> [Excerpted records]
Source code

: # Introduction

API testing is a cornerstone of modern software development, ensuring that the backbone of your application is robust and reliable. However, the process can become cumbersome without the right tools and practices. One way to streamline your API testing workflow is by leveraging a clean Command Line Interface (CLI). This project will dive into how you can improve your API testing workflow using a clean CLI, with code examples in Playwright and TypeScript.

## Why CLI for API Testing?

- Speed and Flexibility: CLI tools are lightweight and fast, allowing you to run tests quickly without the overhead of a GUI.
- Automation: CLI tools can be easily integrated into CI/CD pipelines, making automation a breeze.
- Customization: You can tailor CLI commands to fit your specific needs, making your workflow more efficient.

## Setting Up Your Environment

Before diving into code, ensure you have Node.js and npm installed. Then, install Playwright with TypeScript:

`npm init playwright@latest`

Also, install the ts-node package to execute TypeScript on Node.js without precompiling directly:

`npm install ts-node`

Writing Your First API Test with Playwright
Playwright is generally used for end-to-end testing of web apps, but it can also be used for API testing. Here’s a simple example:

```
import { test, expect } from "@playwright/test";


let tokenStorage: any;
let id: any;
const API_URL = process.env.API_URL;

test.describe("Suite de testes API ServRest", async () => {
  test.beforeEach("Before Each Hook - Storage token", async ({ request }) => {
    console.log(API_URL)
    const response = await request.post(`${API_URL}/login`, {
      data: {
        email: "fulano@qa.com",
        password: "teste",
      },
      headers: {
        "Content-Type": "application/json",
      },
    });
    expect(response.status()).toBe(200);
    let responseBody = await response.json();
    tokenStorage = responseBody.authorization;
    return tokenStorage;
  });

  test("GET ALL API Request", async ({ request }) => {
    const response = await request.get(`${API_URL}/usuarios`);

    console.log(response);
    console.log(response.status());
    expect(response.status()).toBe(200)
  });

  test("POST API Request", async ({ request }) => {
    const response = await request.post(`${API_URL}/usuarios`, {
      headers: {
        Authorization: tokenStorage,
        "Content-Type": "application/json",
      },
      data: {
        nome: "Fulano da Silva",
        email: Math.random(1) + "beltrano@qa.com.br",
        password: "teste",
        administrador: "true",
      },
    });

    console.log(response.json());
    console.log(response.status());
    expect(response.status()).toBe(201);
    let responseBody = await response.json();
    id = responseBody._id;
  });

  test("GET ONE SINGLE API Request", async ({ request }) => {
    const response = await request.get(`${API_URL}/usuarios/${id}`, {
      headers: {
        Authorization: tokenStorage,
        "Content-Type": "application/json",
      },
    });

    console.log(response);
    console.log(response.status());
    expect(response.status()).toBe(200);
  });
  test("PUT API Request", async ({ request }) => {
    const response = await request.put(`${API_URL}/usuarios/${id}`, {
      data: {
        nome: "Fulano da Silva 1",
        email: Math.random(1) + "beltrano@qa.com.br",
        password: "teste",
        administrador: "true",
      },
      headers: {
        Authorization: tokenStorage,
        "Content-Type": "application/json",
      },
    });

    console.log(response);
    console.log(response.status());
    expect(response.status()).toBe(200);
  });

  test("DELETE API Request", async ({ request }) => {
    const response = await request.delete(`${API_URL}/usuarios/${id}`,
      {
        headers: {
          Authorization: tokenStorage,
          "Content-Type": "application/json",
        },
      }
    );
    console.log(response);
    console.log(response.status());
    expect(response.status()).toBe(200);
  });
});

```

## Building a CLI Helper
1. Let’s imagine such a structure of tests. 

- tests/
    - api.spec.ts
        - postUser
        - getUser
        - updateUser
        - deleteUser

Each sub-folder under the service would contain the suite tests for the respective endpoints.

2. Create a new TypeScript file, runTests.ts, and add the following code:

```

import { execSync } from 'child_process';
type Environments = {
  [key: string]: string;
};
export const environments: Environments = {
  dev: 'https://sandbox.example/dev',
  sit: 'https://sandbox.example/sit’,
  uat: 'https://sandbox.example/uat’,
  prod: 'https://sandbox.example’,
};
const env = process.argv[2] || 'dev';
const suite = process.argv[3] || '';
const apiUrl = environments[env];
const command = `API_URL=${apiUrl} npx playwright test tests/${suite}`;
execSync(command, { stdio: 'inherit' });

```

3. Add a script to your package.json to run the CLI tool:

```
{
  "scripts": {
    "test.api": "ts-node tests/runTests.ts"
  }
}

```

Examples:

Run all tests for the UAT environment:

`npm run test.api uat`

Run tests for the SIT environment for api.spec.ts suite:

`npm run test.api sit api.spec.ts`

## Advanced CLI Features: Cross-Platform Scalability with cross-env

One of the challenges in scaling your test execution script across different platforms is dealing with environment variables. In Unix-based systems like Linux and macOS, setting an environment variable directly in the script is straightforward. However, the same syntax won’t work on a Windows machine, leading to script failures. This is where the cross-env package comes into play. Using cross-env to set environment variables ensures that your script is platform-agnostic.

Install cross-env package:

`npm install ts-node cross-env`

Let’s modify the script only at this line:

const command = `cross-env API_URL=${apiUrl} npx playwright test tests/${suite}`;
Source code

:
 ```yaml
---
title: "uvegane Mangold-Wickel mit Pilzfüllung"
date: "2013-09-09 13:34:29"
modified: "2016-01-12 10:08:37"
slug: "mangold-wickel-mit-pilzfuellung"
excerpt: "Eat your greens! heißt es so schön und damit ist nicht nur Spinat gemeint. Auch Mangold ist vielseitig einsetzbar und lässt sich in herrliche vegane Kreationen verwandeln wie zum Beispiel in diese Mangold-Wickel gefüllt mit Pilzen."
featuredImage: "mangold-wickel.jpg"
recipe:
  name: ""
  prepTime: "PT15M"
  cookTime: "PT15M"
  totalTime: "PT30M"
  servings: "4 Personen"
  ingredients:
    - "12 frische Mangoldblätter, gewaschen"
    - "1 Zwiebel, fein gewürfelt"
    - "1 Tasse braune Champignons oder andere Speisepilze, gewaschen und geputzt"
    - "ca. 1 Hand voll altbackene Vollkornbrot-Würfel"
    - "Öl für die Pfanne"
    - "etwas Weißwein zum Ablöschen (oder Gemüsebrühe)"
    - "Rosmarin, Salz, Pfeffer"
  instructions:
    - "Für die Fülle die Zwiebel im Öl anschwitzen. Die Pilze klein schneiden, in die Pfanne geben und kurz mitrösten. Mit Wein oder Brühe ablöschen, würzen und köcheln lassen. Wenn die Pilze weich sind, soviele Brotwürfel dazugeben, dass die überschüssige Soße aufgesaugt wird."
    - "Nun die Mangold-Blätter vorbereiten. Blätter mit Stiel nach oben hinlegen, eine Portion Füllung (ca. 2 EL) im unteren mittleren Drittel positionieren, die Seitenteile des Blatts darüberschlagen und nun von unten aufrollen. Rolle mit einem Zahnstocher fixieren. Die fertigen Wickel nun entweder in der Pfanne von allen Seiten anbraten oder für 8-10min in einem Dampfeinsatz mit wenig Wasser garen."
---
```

> [Task brief] Output should match, line for line, the stretch of the material above from the line holding "run test.api sit" through the line holding "## Advanced CLI".

> [Solution to the exercise]
`npm run test.api sit api.spec.ts`

## Advanced CLI Features: Cross-Platform Scalability with cross-env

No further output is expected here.